Kalshi's crypto perpetuals crossed $1B in a week, the CME sued to block them, and founder Mansour says the case also decides who gets paid for the outcome tagged prediction data AI labs already use.
On June 9, Kalshi's new crypto perpetual-futures product crossed $1 billion in trading volume inside its first week, according to CNBC. Nine days later, CME Group sued the U.S. Commodity Futures Trading Commission in federal court in Washington to block that product from existing at all (Reuters). The wire has framed the suit as a derivatives turf war. The underlying dispute, however, runs through a different asset entirely: the outcome-tagged dataset Kalshi produces every time one of its event contracts resolves, and the AI laboratories that founder Tarek Mansour says are already ingesting it.
CME's complaint, filed June 18 in the U.S. District Court for the District of Columbia (docket recap here), asks a court to set aside the CFTC order 26-601 that lets Kalshi and Coinbase offer perpetual futures to U.S. retail customers. CME argues the agency exceeded its authority. Dechert's OnPoint addendum and DeSilva's analysis treat the case as a question about whether event-contract platforms can sit adjacent to, or inside, the traditional derivatives perimeter.
Kalshi's growth story this year, in Mansour's telling on Podcast Alpha, is roughly 25 times larger than 2025, driven mostly by the crypto perpetuals launch. The same conversation introduces a separate, larger claim: that Kalshi's prediction-market order book is the only large, outcome-verified, forward-looking dataset of its kind, and that Kalshi is currently providing it to AI laboratories at no charge.
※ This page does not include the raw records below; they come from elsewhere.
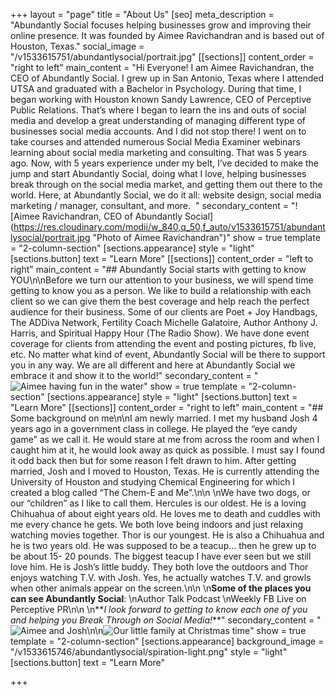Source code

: +++
layout = "page"
title = "About Us"
[seo]
meta_description = "Abundantly Social focuses helping businesses grow and improving their online presence. It was founded by Aimee Ravichandran and is based out of Houston, Texas."
social_image = "/v1533615751/abundantlysocial/portrait.jpg"
[[sections]]
content_order = "right to left"
main_content = "Hi Everyone! I am Aimee Ravichandran, the CEO of Abundantly Social. I grew up in San Antonio, Texas where I attended UTSA and graduated with a Bachelor in Psychology. During that time, I began working with Houston known Sandy Lawrence, CEO of Perceptive Public Relations. That’s where I began to learn the ins and outs of social media and develop a great understanding of managing different type of businesses social media accounts. And I did not stop there! I went on to take courses and attended numerous Social Media Examiner webinars learning about social media marketing and consulting. That was 5 years ago. Now, with 5 years experience under my belt, I’ve decided to make the jump and start Abundantly Social, doing what I love, helping businesses break through on the social media market, and getting them out there to the world. Here, at Abundantly Social, we do it all: website design, social media marketing / manager, consultant, and more.   "
secondary_content = "![Aimee Ravichandran, CEO of Abundantly Social](https://res.cloudinary.com/modii/w_840,q_50,f_auto/v1533615751/abundantlysocial/portrait.jpg \"Photo of Aimee Ravichandran\")"
show = true
template = "2-column-section"
[sections.appearance]
style = "light"
[sections.button]
text = "Learn More"
[[sections]]
content_order = "left to right"
main_content = "## Abundantly Social starts with getting to know YOU\n\nBefore we turn our attention to your business, we will spend time getting to know you as a person. We like to build a relationship with each client so we can give them the best coverage and help reach the perfect audience for their business. Some of our clients are Poet + Joy Handbags, The ADDiva Network, Fertility Coach Michelle Galatoire, Author Anthony J. Harris, and Spiritual Happy Hour (The Radio Show). We have done event coverage for clients from attending the event and posting pictures, fb live, etc. No matter what kind of event, Abundantly Social will be there to support you in any way. We are all different and here at Abundantly Social we embrace it and show it to the world!"
secondary_content = "![Aimee having fun in the water](https://res.cloudinary.com/modii/w_840,q_50,f_auto/v1533615749/abundantlysocial/5965be6b0b2f4a43a651f596_fun-photo.jpg)"
show = true
template = "2-column-section"
[sections.appearance]
style = "light"
[sections.button]
text = "Learn More"
[[sections]]
content_order = "right to left"
main_content = "## Some background on me\n\nI am newly married. I met my husband Josh 4 years ago in a government class in college. He played the “eye candy game” as we call it. He would stare at me from across the room and when I caught him at it, he would look away as quick as possible. I must say I found it odd back then but for some reason I felt drawn to him. After getting married, Josh and I moved to Houston, Texas. He is currently attending the University of Houston and studying Chemical Engineering for which I created a blog called “The Chem-E and Me”.\n\n  \nWe have two dogs, or our “children” as I like to call them. Hercules is our oldest. He is a loving Chihuahua of about eight years old. He loves me to death and cuddles with me every chance he gets. We both love being indoors and just relaxing watching movies together. Thor is our youngest. He is also a Chihuahua and he is two years old. He was supposed to be a teacup… then he grew up to be about 15- 20 pounds. The biggest teacup I have ever seen but we still love him. He is Josh’s little buddy. They both love the outdoors and Thor enjoys watching T.V. with Josh. Yes, he actually watches T.V. and growls when other animals appear on the screen.\n\n  \n**Some of the places you can see Abundantly Social**:  \nAuthor Talk Podcast  \nWeekly FB Live on Perceptive PR\n\n  \n**_I look forward to getting to know each one of you and helping you Break Through on Social Media!_**"
secondary_content = "![Aimee and Josh](https://res.cloudinary.com/modii/w_840,q_50,f_auto/v1533615749/abundantlysocial/meet-Aimee.jpg)\n\n![Our little family at Christmas time](https://res.cloudinary.com/modii/w_840,q_50,f_auto/v1533615749/abundantlysocial/family-photo.jpg)"
show = true
template = "2-column-section"
[sections.appearance]
background_image = "/v1533615746/abundantlysocial/spiration-light.png"
style = "light"
[sections.button]
text = "Learn More"

+++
Mansour calls it "data nobody has" on the show, and a Coindoo feature frames the perpetuals launch as a challenge to Wall Street's crypto derivatives franchise.
Mansour's claim is founder-attributed, not an established market fact. Whether Kalshi's outcome data is genuinely unique, whether AI labs would pay a premium for it once alternatives exist, and whether CME's suit would change any of that, are all open questions.
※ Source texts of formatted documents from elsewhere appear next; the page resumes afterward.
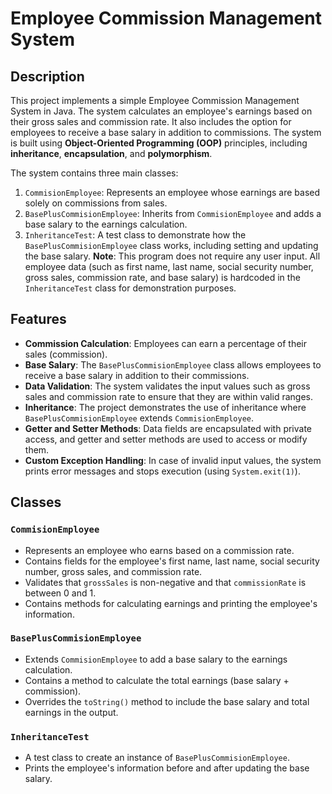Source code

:# Employee Commission Management System

## Description

This project implements a simple Employee Commission Management System in Java. The system calculates an employee's earnings based on their gross sales and commission rate. It also includes the option for employees to receive a base salary in addition to commissions. The system is built using **Object-Oriented Programming (OOP)** principles, including **inheritance**, **encapsulation**, and **polymorphism**.

The system contains three main classes:
1. `CommisionEmployee`: Represents an employee whose earnings are based solely on commissions from sales.
2. `BasePlusCommisionEmployee`: Inherits from `CommisionEmployee` and adds a base salary to the earnings calculation.
3. `InheritanceTest`: A test class to demonstrate how the `BasePlusCommisionEmployee` class works, including setting and updating the base salary. 
**Note**: This program does not require any user input. All employee data (such as first name, last name, social security number, gross sales, commission rate, and base salary) is hardcoded in the `InheritanceTest` class for demonstration purposes.
## Features

- **Commission Calculation**: Employees can earn a percentage of their sales (commission).
- **Base Salary**: The `BasePlusCommisionEmployee` class allows employees to receive a base salary in addition to their commissions.
- **Data Validation**: The system validates the input values such as gross sales and commission rate to ensure that they are within valid ranges.
- **Inheritance**: The project demonstrates the use of inheritance where `BasePlusCommisionEmployee` extends `CommisionEmployee`.
- **Getter and Setter Methods**: Data fields are encapsulated with private access, and getter and setter methods are used to access or modify them.
- **Custom Exception Handling**: In case of invalid input values, the system prints error messages and stops execution (using `System.exit(1)`).

## Classes

### `CommisionEmployee`
- Represents an employee who earns based on a commission rate.
- Contains fields for the employee's first name, last name, social security number, gross sales, and commission rate.
- Validates that `grossSales` is non-negative and that `commissionRate` is between 0 and 1.
- Contains methods for calculating earnings and printing the employee's information.

### `BasePlusCommisionEmployee`
- Extends `CommisionEmployee` to add a base salary to the earnings calculation.
- Contains a method to calculate the total earnings (base salary + commission).
- Overrides the `toString()` method to include the base salary and total earnings in the output.

### `InheritanceTest`
- A test class to create an instance of `BasePlusCommisionEmployee`.
- Prints the employee's information before and after updating the base salary.




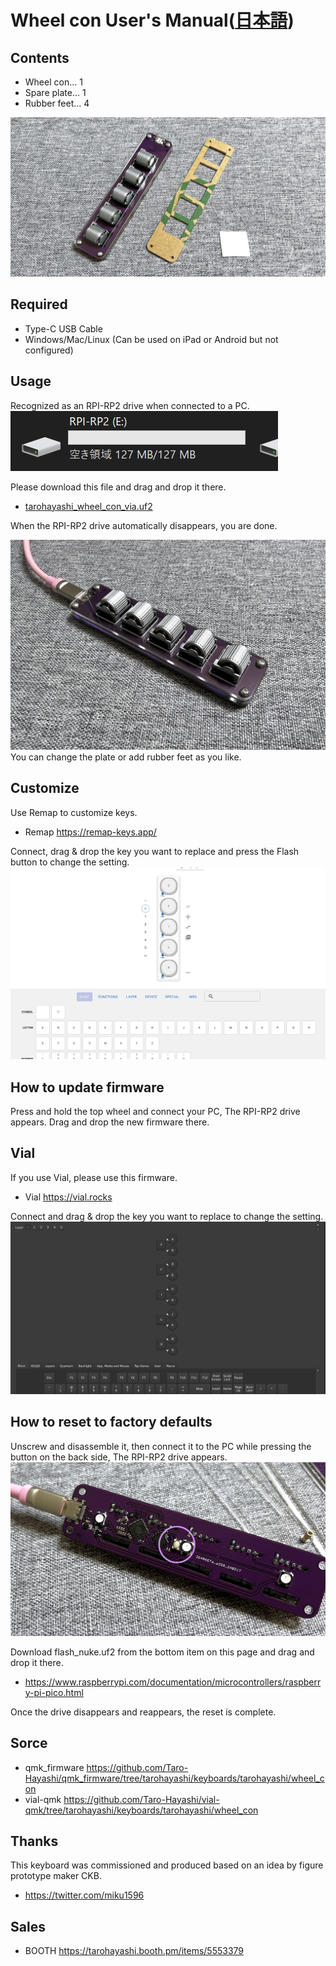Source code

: # Wheel con User's Manual([日本語](README.md))
  
## Contents
- Wheel con... 1
- Spare plate... 1
- Rubber feet... 4
  
![](img/IMG_2659.jpg)

## Required
- Type-C USB Cable
- Windows/Mac/Linux (Can be used on iPad or Android but not configured)

## Usage
Recognized as an RPI-RP2 drive when connected to a PC.   
![](img/rpi.jpg)  

Please download this file and drag and drop it there.  

- [tarohayashi_wheel_con_via.uf2](https://github.com/Taro-Hayashi/wheelcon/releases/download/0.23/tarohayashi_wheel_con_via.uf2)
  
When the RPI-RP2 drive automatically disappears, you are done.  

![](img/IMG_2672.jpg)  
You can change the plate or add rubber feet as you like.  

## Customize

Use Remap to customize keys.  
- Remap https://remap-keys.app/

Connect, drag & drop the key you want to replace and press the Flash button to change the setting.  
![](img/remap.jpg)  

## How to update firmware
Press and hold the top wheel and connect your PC, The RPI-RP2 drive appears. Drag and drop the new firmware there.  

## Vial
If you use Vial, please use this firmware.  
- Vial https://vial.rocks

Connect and drag & drop the key you want to replace to change the setting.    
![](img/vial.png)  

## How to reset to factory defaults
Unscrew and disassemble it, then connect it to the PC while pressing the button on the back side, The RPI-RP2 drive appears.  
![](img/IMG_2667.jpg) 

Download flash_nuke.uf2 from the bottom item on this page and drag and drop it there.  
- https://www.raspberrypi.com/documentation/microcontrollers/raspberry-pi-pico.html
  
Once the drive disappears and reappears, the reset is complete.  

## Sorce
- qmk_firmware https://github.com/Taro-Hayashi/qmk_firmware/tree/tarohayashi/keyboards/tarohayashi/wheel_con
- vial-qmk https://github.com/Taro-Hayashi/vial-qmk/tree/tarohayashi/keyboards/tarohayashi/wheel_con

## Thanks
This keyboard was commissioned and produced based on an idea by figure prototype maker CKB.   
- https://twitter.com/miku1596

## Sales
- BOOTH https://tarohayashi.booth.pm/items/5553379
The data angle is the second-order effect of the suit. A Kalshi win in D.C. would establish two things at once: that event-contract platforms can offer perpetuals under CFTC oversight, and that the dataset generated inside those platforms is a paid AI-training input rather than a free one. A CME win pulls that data asset back inside the traditional derivatives stack, where CME already controls the order flow, the licensing, and the API surface that AI labs currently consume for futures-market signals.
Mansour adds two adjacent claims on the same podcast that the lawsuit, if anything, makes more legible. First, more than 80% of Kalshi's active users, he says, consume prediction probabilities as a read-only news feed rather than as traders. Second, the single most accurate inflation forecaster on Kalshi's platform is an unbranded individual based in Kansas. Both are founder-attributed and not independently verified. They matter because, taken together, they describe a market whose economic value lives in the signal layer, not the trading fees, and whose signal is being generated by users who may never place a trade.
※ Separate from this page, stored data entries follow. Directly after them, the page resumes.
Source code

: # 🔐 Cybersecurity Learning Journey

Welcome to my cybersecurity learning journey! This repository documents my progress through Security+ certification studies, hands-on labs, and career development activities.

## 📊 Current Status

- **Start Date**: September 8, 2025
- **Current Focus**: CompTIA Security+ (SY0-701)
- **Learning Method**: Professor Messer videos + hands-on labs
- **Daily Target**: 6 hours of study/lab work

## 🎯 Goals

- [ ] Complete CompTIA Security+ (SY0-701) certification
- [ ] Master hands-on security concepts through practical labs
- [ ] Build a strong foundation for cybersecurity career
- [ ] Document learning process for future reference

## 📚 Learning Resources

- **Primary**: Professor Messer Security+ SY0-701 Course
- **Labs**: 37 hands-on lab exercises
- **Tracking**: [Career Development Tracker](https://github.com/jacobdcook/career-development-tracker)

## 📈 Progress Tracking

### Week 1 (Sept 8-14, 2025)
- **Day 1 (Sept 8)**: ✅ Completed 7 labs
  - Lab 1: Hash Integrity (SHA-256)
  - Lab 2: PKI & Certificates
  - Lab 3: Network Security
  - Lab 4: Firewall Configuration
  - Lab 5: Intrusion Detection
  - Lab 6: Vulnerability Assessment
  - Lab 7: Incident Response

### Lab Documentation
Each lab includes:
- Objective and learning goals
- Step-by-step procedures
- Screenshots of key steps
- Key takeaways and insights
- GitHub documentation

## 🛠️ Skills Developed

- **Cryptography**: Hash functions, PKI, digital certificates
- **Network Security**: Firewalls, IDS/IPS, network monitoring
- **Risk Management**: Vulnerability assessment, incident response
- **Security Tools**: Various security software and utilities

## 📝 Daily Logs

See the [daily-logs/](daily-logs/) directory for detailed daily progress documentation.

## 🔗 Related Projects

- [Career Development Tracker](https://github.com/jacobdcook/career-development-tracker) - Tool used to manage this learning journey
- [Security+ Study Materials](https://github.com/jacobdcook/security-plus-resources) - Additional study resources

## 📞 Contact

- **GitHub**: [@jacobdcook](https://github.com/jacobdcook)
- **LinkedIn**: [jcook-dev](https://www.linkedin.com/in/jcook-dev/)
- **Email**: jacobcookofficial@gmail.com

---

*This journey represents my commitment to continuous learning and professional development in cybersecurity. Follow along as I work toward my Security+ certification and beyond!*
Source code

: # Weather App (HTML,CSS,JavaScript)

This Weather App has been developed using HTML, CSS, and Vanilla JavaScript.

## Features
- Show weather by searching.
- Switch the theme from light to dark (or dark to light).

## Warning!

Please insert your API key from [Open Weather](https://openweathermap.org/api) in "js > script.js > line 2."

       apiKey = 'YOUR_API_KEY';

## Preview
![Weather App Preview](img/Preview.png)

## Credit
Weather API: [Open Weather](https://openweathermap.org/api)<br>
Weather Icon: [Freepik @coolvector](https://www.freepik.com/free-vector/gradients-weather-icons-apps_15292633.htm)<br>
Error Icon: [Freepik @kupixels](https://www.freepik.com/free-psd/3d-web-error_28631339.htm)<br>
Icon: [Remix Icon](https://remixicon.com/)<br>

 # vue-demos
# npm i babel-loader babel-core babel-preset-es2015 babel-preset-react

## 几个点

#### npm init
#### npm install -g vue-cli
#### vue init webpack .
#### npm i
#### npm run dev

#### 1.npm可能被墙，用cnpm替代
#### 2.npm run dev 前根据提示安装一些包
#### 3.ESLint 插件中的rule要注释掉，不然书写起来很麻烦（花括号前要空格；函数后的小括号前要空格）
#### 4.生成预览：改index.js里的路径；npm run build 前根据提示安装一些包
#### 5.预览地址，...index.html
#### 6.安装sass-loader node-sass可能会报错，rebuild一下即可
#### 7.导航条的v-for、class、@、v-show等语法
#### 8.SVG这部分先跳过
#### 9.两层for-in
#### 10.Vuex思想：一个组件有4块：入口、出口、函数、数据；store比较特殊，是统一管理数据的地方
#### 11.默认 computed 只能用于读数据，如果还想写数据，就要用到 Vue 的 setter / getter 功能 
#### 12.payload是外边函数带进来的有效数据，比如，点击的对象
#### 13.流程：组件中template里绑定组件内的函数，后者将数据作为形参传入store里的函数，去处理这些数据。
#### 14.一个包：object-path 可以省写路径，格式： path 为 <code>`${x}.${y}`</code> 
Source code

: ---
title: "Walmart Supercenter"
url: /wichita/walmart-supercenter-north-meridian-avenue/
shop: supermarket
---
How that value gets priced now depends on the CFTC's next move. The agency has not signaled whether it will defend the order or settle. CME has incentive to settle only on terms that either preserve its existing crypto derivatives franchise or force Kalshi into a registered-futures structure where CME retains connectivity. Kalshi's incentive is the opposite: keep the event-contract wrapper, keep the dataset inside it, and turn the AI-training-license question into a separate revenue line.
The next concrete trigger is the court's scheduling order on the government's response to CME's complaint. A preliminary injunction hearing, if granted, would compress the timeline from months to weeks and force Kalshi to defend the perpetuals product while the merits are still being briefed. The longer the order stands, the more AI labs are likely to treat Kalshi's data feed as a default input rather than a negotiable one.